Revenue benchmarks for month 1 are almost meaningless without context. $170 from 3 paying customers in a niche B2B tool is a stronger signal than $500 from 20 customers on a $25/month consumer app. What matters is: did customers pay without being pushed? Did any of them tell someone else? Are they logging in after the first week?
The common mistake founders make in month 1 is treating it as a marketing problem when it's actually a learning problem. Your job in month 1 is not to grow — it's to understand. Talk to every single customer. Ask why they signed up, what they expected, what surprised them, what they almost didn't understand. This intelligence is worth more than any dashboard metric.
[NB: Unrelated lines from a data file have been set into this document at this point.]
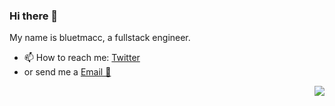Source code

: ### Hi there 👋



My name is bluetmacc, a fullstack engineer.

- 📫 How to reach me: [Twitter]()
- or send me a [Email 📧](mailto:bluetmacc@gmail.com)

 <!--[Anurag's GitHub stats--><img align="right" src="https://github-readme-stats.vercel.app/api?username=bluetmacc&show_icons=true&hide_title=true" />

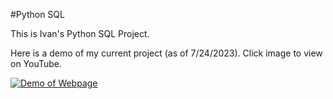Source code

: #Python SQL

This is Ivan's Python SQL Project.

Here is a demo of my current project (as of 7/24/2023). Click image to view on YouTube.

[![Demo of Webpage](http://img.youtube.com/vi/ELAmzIkyKUE/0.jpg)](http://www.youtube.com/watch?v=ELAmzIkyKUE)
Net Promoter Score (NPS) is a vanity metric at this stage — you don't have enough customers for statistical significance. Instead, track "would you be very disappointed if this product disappeared?" (the Sean Ellis test). If more than 40% say yes, you have product-market fit worth building on. If fewer, you have a problem no amount of marketing can fix.
The "iterate vs market" decision in month 1 should be driven by activation data, not revenue. If activation is above 40%, your problem is distribution — go market harder. If activation is below 20%, your problem is product — go fix onboarding before spending another dollar or hour on acquisition. Marketing broken onboarding just accelerates churn.
What healthy month 1 looks like: 3-10 paying customers, all acquired through personal outreach or community posts (not ads), activation rate above 30%, at least 2 customers who proactively referred someone or asked for a feature, and zero churned customers who actually activated. This is rarer than founders admit, which is why most honest month-1 posts on Indie Hackers read more like confusion than celebration.
The most useful thing to do at the end of month 1 is write down your biggest unknown. Not your biggest problem — your biggest unknown. Is it "will people pay more than $29/month?" or "can I get customers without manual outreach?" or "will users keep using this after 30 days?" The answer to that question should drive everything you do in month 2. Founders who don't name the unknown spend month 2 optimizing the wrong thing.